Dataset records
_____

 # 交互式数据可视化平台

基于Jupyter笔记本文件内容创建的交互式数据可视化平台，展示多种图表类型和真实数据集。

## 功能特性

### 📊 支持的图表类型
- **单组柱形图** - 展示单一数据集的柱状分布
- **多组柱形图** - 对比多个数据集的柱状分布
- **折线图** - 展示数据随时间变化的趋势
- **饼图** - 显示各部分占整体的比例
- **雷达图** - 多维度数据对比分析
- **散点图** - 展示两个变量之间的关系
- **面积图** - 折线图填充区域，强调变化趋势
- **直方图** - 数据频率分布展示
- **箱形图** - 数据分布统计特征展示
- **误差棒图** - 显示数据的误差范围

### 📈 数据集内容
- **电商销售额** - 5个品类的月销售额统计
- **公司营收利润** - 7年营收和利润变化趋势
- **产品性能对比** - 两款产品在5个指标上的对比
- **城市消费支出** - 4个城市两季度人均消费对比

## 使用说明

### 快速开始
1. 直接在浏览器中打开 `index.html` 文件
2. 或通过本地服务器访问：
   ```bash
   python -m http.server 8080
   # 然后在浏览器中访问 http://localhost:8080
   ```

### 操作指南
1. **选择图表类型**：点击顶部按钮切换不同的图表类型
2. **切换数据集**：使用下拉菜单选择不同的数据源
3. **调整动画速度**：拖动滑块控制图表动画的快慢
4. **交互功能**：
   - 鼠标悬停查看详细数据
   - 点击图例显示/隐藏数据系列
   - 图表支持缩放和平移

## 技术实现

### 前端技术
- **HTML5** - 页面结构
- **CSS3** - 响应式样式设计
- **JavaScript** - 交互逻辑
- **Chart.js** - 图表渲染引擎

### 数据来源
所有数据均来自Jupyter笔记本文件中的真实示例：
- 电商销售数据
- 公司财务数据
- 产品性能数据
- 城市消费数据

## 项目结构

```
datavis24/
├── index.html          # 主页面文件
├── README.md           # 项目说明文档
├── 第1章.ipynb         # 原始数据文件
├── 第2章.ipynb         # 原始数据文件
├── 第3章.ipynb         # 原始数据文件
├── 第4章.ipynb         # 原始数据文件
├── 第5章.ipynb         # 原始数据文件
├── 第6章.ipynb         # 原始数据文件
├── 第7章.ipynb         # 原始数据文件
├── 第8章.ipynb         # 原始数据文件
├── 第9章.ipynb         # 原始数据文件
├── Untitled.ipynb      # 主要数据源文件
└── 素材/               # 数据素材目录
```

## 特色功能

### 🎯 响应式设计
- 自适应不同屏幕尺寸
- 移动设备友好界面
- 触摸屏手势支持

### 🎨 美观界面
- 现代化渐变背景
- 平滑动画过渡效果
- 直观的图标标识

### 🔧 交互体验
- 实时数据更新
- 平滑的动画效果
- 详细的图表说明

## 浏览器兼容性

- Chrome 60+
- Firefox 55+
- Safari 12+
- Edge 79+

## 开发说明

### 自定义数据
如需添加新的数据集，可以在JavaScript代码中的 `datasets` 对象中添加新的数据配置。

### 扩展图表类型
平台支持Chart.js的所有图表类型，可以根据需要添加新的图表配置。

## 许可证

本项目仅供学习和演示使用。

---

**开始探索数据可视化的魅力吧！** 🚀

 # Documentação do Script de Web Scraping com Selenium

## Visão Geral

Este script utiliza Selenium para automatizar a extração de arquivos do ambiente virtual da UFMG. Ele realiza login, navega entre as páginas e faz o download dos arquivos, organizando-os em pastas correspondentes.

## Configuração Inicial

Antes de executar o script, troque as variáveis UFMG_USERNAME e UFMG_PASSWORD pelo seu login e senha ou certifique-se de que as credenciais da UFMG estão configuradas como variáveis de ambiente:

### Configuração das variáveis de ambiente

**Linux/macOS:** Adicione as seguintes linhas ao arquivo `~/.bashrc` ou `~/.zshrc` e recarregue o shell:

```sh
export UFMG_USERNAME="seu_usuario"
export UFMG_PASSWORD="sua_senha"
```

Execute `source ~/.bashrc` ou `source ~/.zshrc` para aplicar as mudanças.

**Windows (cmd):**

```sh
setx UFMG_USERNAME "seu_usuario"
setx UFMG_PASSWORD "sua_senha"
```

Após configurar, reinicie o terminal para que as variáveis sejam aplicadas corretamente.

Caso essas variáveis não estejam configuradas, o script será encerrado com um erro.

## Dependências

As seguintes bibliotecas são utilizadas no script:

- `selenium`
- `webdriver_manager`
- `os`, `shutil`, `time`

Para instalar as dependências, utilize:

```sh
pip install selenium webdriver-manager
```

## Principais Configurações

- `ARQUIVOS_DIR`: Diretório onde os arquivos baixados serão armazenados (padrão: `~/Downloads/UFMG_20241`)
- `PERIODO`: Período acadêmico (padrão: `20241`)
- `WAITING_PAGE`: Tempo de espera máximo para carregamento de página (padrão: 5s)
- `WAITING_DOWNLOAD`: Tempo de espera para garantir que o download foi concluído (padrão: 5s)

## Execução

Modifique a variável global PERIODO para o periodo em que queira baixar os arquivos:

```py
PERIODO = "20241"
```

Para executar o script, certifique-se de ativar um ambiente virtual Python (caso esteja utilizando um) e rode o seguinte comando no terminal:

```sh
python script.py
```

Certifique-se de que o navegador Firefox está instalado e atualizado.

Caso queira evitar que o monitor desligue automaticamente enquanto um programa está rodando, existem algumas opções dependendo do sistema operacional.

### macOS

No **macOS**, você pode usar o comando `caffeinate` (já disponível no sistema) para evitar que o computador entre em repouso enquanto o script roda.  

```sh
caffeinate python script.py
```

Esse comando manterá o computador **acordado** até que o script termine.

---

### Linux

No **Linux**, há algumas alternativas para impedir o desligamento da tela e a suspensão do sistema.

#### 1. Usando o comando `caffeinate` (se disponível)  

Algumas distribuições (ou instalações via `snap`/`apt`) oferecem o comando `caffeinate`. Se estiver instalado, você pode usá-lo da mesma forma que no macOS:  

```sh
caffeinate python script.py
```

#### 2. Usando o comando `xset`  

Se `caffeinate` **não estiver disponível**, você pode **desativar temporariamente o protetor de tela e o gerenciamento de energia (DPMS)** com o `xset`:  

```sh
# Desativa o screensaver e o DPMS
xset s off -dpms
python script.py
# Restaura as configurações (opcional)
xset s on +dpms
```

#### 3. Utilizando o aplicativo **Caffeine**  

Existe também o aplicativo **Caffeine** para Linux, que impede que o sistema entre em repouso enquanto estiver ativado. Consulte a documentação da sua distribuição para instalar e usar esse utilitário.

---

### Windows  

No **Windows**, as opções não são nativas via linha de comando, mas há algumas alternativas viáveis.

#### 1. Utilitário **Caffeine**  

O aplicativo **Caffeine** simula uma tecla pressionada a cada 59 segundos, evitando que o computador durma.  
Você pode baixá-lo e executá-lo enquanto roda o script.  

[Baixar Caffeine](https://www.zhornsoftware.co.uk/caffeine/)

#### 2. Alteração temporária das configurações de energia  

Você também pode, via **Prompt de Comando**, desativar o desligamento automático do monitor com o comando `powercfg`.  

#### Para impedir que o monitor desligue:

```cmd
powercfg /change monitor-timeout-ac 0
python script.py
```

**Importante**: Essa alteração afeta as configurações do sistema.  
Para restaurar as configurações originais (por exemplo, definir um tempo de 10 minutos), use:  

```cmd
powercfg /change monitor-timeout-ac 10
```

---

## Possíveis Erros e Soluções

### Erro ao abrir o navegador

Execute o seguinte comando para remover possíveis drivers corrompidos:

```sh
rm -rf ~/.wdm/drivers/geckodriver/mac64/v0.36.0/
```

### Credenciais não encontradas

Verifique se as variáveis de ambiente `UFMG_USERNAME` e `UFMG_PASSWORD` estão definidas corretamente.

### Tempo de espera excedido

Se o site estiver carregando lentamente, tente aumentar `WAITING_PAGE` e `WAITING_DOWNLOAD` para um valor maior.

_____

● Assignment
Your answer should be the records themselves, returned word for word.

● Written solution
 # 交互式数据可视化平台

基于Jupyter笔记本文件内容创建的交互式数据可视化平台，展示多种图表类型和真实数据集。

## 功能特性

### 📊 支持的图表类型
- **单组柱形图** - 展示单一数据集的柱状分布
- **多组柱形图** - 对比多个数据集的柱状分布
- **折线图** - 展示数据随时间变化的趋势
- **饼图** - 显示各部分占整体的比例
- **雷达图** - 多维度数据对比分析
- **散点图** - 展示两个变量之间的关系
- **面积图** - 折线图填充区域，强调变化趋势
- **直方图** - 数据频率分布展示
- **箱形图** - 数据分布统计特征展示
- **误差棒图** - 显示数据的误差范围

### 📈 数据集内容
- **电商销售额** - 5个品类的月销售额统计
- **公司营收利润** - 7年营收和利润变化趋势
- **产品性能对比** - 两款产品在5个指标上的对比
- **城市消费支出** - 4个城市两季度人均消费对比

## 使用说明

### 快速开始
1. 直接在浏览器中打开 `index.html` 文件
2. 或通过本地服务器访问：
   ```bash
   python -m http.server 8080
   # 然后在浏览器中访问 http://localhost:8080
   ```

### 操作指南
1. **选择图表类型**：点击顶部按钮切换不同的图表类型
2. **切换数据集**：使用下拉菜单选择不同的数据源
3. **调整动画速度**：拖动滑块控制图表动画的快慢
4. **交互功能**：
   - 鼠标悬停查看详细数据
   - 点击图例显示/隐藏数据系列
   - 图表支持缩放和平移

## 技术实现

### 前端技术
- **HTML5** - 页面结构
- **CSS3** - 响应式样式设计
- **JavaScript** - 交互逻辑
- **Chart.js** - 图表渲染引擎

### 数据来源
所有数据均来自Jupyter笔记本文件中的真实示例：
- 电商销售数据
- 公司财务数据
- 产品性能数据
- 城市消费数据

## 项目结构

```
datavis24/
├── index.html          # 主页面文件
├── README.md           # 项目说明文档
├── 第1章.ipynb         # 原始数据文件
├── 第2章.ipynb         # 原始数据文件
├── 第3章.ipynb         # 原始数据文件
├── 第4章.ipynb         # 原始数据文件
├── 第5章.ipynb         # 原始数据文件
├── 第6章.ipynb         # 原始数据文件
├── 第7章.ipynb         # 原始数据文件
├── 第8章.ipynb         # 原始数据文件
├── 第9章.ipynb         # 原始数据文件
├── Untitled.ipynb      # 主要数据源文件
└── 素材/               # 数据素材目录
```

## 特色功能

### 🎯 响应式设计
- 自适应不同屏幕尺寸
- 移动设备友好界面
- 触摸屏手势支持

### 🎨 美观界面
- 现代化渐变背景
- 平滑动画过渡效果
- 直观的图标标识

### 🔧 交互体验
- 实时数据更新
- 平滑的动画效果
- 详细的图表说明

## 浏览器兼容性

- Chrome 60+
- Firefox 55+
- Safari 12+
- Edge 79+

## 开发说明

### 自定义数据
如需添加新的数据集，可以在JavaScript代码中的 `datasets` 对象中添加新的数据配置。

### 扩展图表类型
平台支持Chart.js的所有图表类型，可以根据需要添加新的图表配置。

## 许可证

本项目仅供学习和演示使用。

---

**开始探索数据可视化的魅力吧！** 🚀

 # Documentação do Script de Web Scraping com Selenium

## Visão Geral

Este script utiliza Selenium para automatizar a extração de arquivos do ambiente virtual da UFMG. Ele realiza login, navega entre as páginas e faz o download dos arquivos, organizando-os em pastas correspondentes.

## Configuração Inicial

Antes de executar o script, troque as variáveis UFMG_USERNAME e UFMG_PASSWORD pelo seu login e senha ou certifique-se de que as credenciais da UFMG estão configuradas como variáveis de ambiente:

### Configuração das variáveis de ambiente

**Linux/macOS:** Adicione as seguintes linhas ao arquivo `~/.bashrc` ou `~/.zshrc` e recarregue o shell:

```sh
export UFMG_USERNAME="seu_usuario"
export UFMG_PASSWORD="sua_senha"
```

Execute `source ~/.bashrc` ou `source ~/.zshrc` para aplicar as mudanças.

**Windows (cmd):**

```sh
setx UFMG_USERNAME "seu_usuario"
setx UFMG_PASSWORD "sua_senha"
```

Após configurar, reinicie o terminal para que as variáveis sejam aplicadas corretamente.

Caso essas variáveis não estejam configuradas, o script será encerrado com um erro.

## Dependências

As seguintes bibliotecas são utilizadas no script:

- `selenium`
- `webdriver_manager`
- `os`, `shutil`, `time`

Para instalar as dependências, utilize:

```sh
pip install selenium webdriver-manager
```

## Principais Configurações

- `ARQUIVOS_DIR`: Diretório onde os arquivos baixados serão armazenados (padrão: `~/Downloads/UFMG_20241`)
- `PERIODO`: Período acadêmico (padrão: `20241`)
- `WAITING_PAGE`: Tempo de espera máximo para carregamento de página (padrão: 5s)
- `WAITING_DOWNLOAD`: Tempo de espera para garantir que o download foi concluído (padrão: 5s)

## Execução

Modifique a variável global PERIODO para o periodo em que queira baixar os arquivos:

```py
PERIODO = "20241"
```

Para executar o script, certifique-se de ativar um ambiente virtual Python (caso esteja utilizando um) e rode o seguinte comando no terminal:

```sh
python script.py
```

Certifique-se de que o navegador Firefox está instalado e atualizado.

Caso queira evitar que o monitor desligue automaticamente enquanto um programa está rodando, existem algumas opções dependendo do sistema operacional.

### macOS

No **macOS**, você pode usar o comando `caffeinate` (já disponível no sistema) para evitar que o computador entre em repouso enquanto o script roda.  

```sh
caffeinate python script.py
```

Esse comando manterá o computador **acordado** até que o script termine.

---

### Linux

No **Linux**, há algumas alternativas para impedir o desligamento da tela e a suspensão do sistema.

#### 1. Usando o comando `caffeinate` (se disponível)  

Algumas distribuições (ou instalações via `snap`/`apt`) oferecem o comando `caffeinate`. Se estiver instalado, você pode usá-lo da mesma forma que no macOS:  

```sh
caffeinate python script.py
```

#### 2. Usando o comando `xset`  

Se `caffeinate` **não estiver disponível**, você pode **desativar temporariamente o protetor de tela e o gerenciamento de energia (DPMS)** com o `xset`:  

```sh
# Desativa o screensaver e o DPMS
xset s off -dpms
python script.py
# Restaura as configurações (opcional)
xset s on +dpms
```

#### 3. Utilizando o aplicativo **Caffeine**  

Existe também o aplicativo **Caffeine** para Linux, que impede que o sistema entre em repouso enquanto estiver ativado. Consulte a documentação da sua distribuição para instalar e usar esse utilitário.

---

### Windows  

No **Windows**, as opções não são nativas via linha de comando, mas há algumas alternativas viáveis.

#### 1. Utilitário **Caffeine**  

O aplicativo **Caffeine** simula uma tecla pressionada a cada 59 segundos, evitando que o computador durma.  
Você pode baixá-lo e executá-lo enquanto roda o script.  

[Baixar Caffeine](https://www.zhornsoftware.co.uk/caffeine/)

#### 2. Alteração temporária das configurações de energia  

Você também pode, via **Prompt de Comando**, desativar o desligamento automático do monitor com o comando `powercfg`.  

#### Para impedir que o monitor desligue:

```cmd
powercfg /change monitor-timeout-ac 0
python script.py
```

**Importante**: Essa alteração afeta as configurações do sistema.  
Para restaurar as configurações originais (por exemplo, definir um tempo de 10 minutos), use:  

```cmd
powercfg /change monitor-timeout-ac 10
```

---

## Possíveis Erros e Soluções

### Erro ao abrir o navegador

Execute o seguinte comando para remover possíveis drivers corrompidos:

```sh
rm -rf ~/.wdm/drivers/geckodriver/mac64/v0.36.0/
```

### Credenciais não encontradas

Verifique se as variáveis de ambiente `UFMG_USERNAME` e `UFMG_PASSWORD` estão definidas corretamente.

### Tempo de espera excedido

Se o site estiver carregando lentamente, tente aumentar `WAITING_PAGE` e `WAITING_DOWNLOAD` para um valor maior.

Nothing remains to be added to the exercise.